Document images with source code
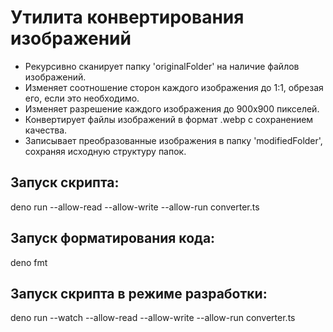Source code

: # Утилита конвертирования изображений

- Рекурсивно сканирует папку 'originalFolder' на наличие файлов изображений.
- Изменяет соотношение сторон каждого изображения до 1:1, обрезая его, если это необходимо.
- Изменяет разрешение каждого изображения до 900x900 пикселей.
- Конвертирует файлы изображений в формат .webp с сохранением качества.
- Записывает преобразованные изображения в папку 'modifiedFolder', сохраняя исходную структуру папок.

## Запуск скрипта:

deno run --allow-read --allow-write --allow-run converter.ts

## Запуск форматирования кода:

deno fmt

## Запуск скрипта в режиме разработки:

deno run --watch --allow-read --allow-write --allow-run converter.ts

#### EXERCISE DETAILS
Would you set down the records exactly, with no pictures included?

#### ANSWER TO THIS PROBLEM
Source code

: # Утилита конвертирования изображений

- Рекурсивно сканирует папку 'originalFolder' на наличие файлов изображений.
- Изменяет соотношение сторон каждого изображения до 1:1, обрезая его, если это необходимо.
- Изменяет разрешение каждого изображения до 900x900 пикселей.
- Конвертирует файлы изображений в формат .webp с сохранением качества.
- Записывает преобразованные изображения в папку 'modifiedFolder', сохраняя исходную структуру папок.

## Запуск скрипта:

deno run --allow-read --allow-write --allow-run converter.ts

## Запуск форматирования кода:

deno fmt

## Запуск скрипта в режиме разработки:

deno run --watch --allow-read --allow-write --allow-run converter.ts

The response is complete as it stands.